Её кулачки картинно легли бубликами на талию.

— А ты поищи, если не врубаешься.

Глеб, посмотрев по углам — пусто. Поминутно грозя мне мощным кулаком, принялся названивать моему братцу. Тот мигом откликнулся. Всё-таки шеф. Но понять тоже ничего не мог. А этот орал, требуя угомонить сумасшедшую сестру. И теряя терпение сунул мне мобильный. Сашка обалдел от такого известия и с жаром ринулся уговаривать меня не морочить голову. Я рассмеялась и бросила трубку Глебу на кровать. Тот, взбесившись, броском Тарзана вскочил и кинулся на меня. Собираясь, быть может, всыпать, как следует. Правда запутался чуток. Я отскочила. Он за мной. Мы закрутились в бешенном диком танце по комнате. На кровати заливался телефон. Вероятно, звонил опомнившись Сашка. Пусть понервничает умник. Выбившись из сил, парень сел.

— Что ты хочешь, дура прибацаная?

Мне хотелось выцарапать ему глаза. Хотя в принципе я была готова к потоку брани, но всё равно было неприятно. Пришлось приткнуть себя, чтоб не заводиться.
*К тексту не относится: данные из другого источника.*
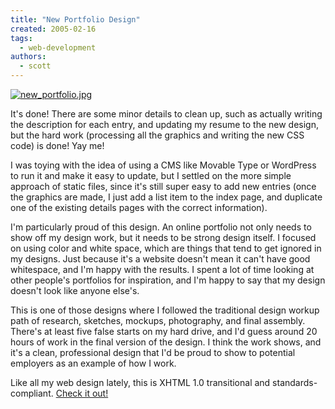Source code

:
 ```yaml
---
title: "New Portfolio Design"
created: 2005-02-16
tags:
  - web-development
authors:
  - scott
---
```


[![new_portfolio.jpg](/images/new_portfolio.jpg)](http://spaceninja.local/port/)

It's done! There are some minor details to clean up, such as actually writing the description for each entry, and updating my resume to the new design, but the hard work (processing all the graphics and writing the new CSS code) is done! Yay me!

I was toying with the idea of using a CMS like Movable Type or WordPress to run it and make it easy to update, but I settled on the more simple approach of static files, since it's still super easy to add new entries (once the graphics are made, I just add a list item to the index page, and duplicate one of the existing details pages with the correct information).

I'm particularly proud of this design. An online portfolio not only needs to show off my design work, but it needs to be strong design itself. I focused on using color and white space, which are things that tend to get ignored in my designs. Just because it's a website doesn't mean it can't have good whitespace, and I'm happy with the results. I spent a lot of time looking at other people's portfolios for inspiration, and I'm happy to say that my design doesn't look like anyone else's.

This is one of those designs where I followed the traditional design workup path of research, sketches, mockups, photography, and final assembly. There's at least five false starts on my hard drive, and I'd guess around 20 hours of work in the final version of the design. I think the work shows, and it's a clean, professional design that I'd be proud to show to potential employers as an example of how I work.

Like all my web design lately, this is XHTML 1.0 transitional and standards-compliant. [Check it out!](http://spaceninja.local/port/)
— Вынуждена тебя разочаровать, но наши мнения по этому вопросу не совпадают. — Парировала я.

Это его окончательно доконало. Его выпученные глаза кричали: Что за дурацкая ситуация!

— Задолбала, засранка. Что ты хочешь?

— Вот так бы сразу, как цивилизованные люди… А то бегаешь словно дикарь. У-у! Естественно не догнал. Не мудрено, голодный, откуда силы… Хотя критику собственной любимой персоны, я дозволяю только себе. — Тем не менее, заявляю я спокойно. — Ну хорошо, хочешь поговорить давай поговорим, только спокойно.

Он помотал перед лицом ладонью:

— Безумие на лицо. Да по тебе клиника плачет…

Я сделала обиженное лицо и отвернула голову в знак протеста в бок. «Вот так!»

— Я отказываюсь в таком тоне разговаривать. Давай бегай, пугай людей Тарзаном. Может кто-то милицию вызовет. В психушку упекут.

Он устало прошипел:

— Идиотка.

Я улыбалась во весь рот. Похоже, выдыхается и устаёт.

— Вот психованная! — отвернулся, показывая фунт презрения, он.

«Дзинь-дзинь…» Разрывался звонком бедный телефон. Он схватил в бессилии трубку, заорав:

— Да. Пока я. Ну, хоть жив, и на том спасибо. Где, где? А я знаю… Как очутился? Спроси что полегче… Скорее всего, подсыпала мне что-то. Поди ж ты в тот мамин коктейль, которым ты меня и потчевал. Прости друг, но я её сейчас урою, достала.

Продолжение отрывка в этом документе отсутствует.